Why is my package running slow and my CPU keeps hitting 100%?
Symptoms:
Package is running slow
The status of the executing package will often say “Data Extraction Complete” for a long period of time with no apparent progress being made.
The CPU is seen maxing out at 100% in the task manager
Explanation:
Web Scraper uses mshtml.dll (a dll used by IE) to do some formatting and standardization on any page that is to be scraped. This helps make datapages work more consistently. However, IE will often wait for embedded JavaScript or other controls to load, but they never will since the extraction is happening from a local copy of the file. So it is JavaScript or some other code in the page that is causing our program to wait.
Solution:
Web Scraper can do some tag pre-cleansing to break or remove the JavaScript tags that may be slowing things down:
Open the package properties and select the steps tab
Edit the properties of the task in question
Go to the advanced tab
Click the Edit button for download options
Select the advanced link at the bottom of this page
In the first drop down, select “Replace Text”

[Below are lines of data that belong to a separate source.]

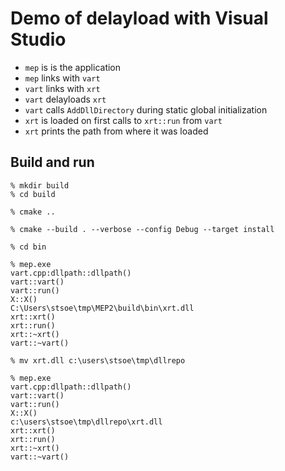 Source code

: # Demo of delayload with Visual Studio

- `mep` is is the application
- `mep` links with `vart`
- `vart` links with `xrt`
- `vart` delayloads `xrt`
- `vart` calls `AddDllDirectory` during static global initialization
- `xrt` is loaded on first calls to `xrt::run` from `vart`
- `xrt` prints the path from where it was loaded

## Build and run
```
% mkdir build
% cd build

% cmake ..

% cmake --build . --verbose --config Debug --target install

% cd bin

% mep.exe
vart.cpp:dllpath::dllpath()
vart::vart()
vart::run()
X::X()
C:\Users\stsoe\tmp\MEP2\build\bin\xrt.dll
xrt::xrt()
xrt::run()
xrt::~xrt()
vart::~vart()

% mv xrt.dll c:\users\stsoe\tmp\dllrepo

% mep.exe
vart.cpp:dllpath::dllpath()
vart::vart()
vart::run()
X::X()
c:\users\stsoe\tmp\dllrepo\xrt.dll
xrt::xrt()
xrt::run()
xrt::~xrt()
vart::~vart()
```
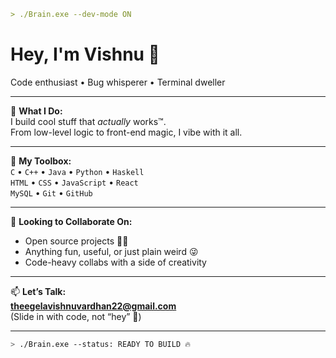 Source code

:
 ```md
> ./Brain.exe --dev-mode ON
```

# Hey, I'm Vishnu 👋  
Code enthusiast • Bug whisperer • Terminal dweller

---

🚀 **What I Do:**  
I build cool stuff that *actually* works™.  
From low-level logic to front-end magic, I vibe with it all.

---

🧰 **My Toolbox:**  
`C` • `C++` • `Java` • `Python` • `Haskell`  
`HTML` • `CSS` • `JavaScript` • `React`  
`MySQL` • `Git` • `GitHub`

---

🤝 **Looking to Collaborate On:**  
- Open source projects 🧑‍💻  
- Anything fun, useful, or just plain weird 😜  
- Code-heavy collabs with a side of creativity

---

📫 **Let’s Talk:**  
**theegelavishnuvardhan22@gmail.com**  
(Slide in with code, not “hey” 😤)

---

```bash
> ./Brain.exe --status: READY TO BUILD 🔥
```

In the first drop down box, type ">script,>foo " This will break all script tags. If this does not work you can also try “Remove text between tags” and type ">script,>/script" in the drop down box.
If the problem still persists, you can try looking through the source of those pages that are slowing things down and try to come up with your own pre-cleansing function to fix the problem.
Another strategy is to disconnect from the internet and scrape local files that you downloaded previously. This would prevent the downloaded files' scripts making timely requests to the web.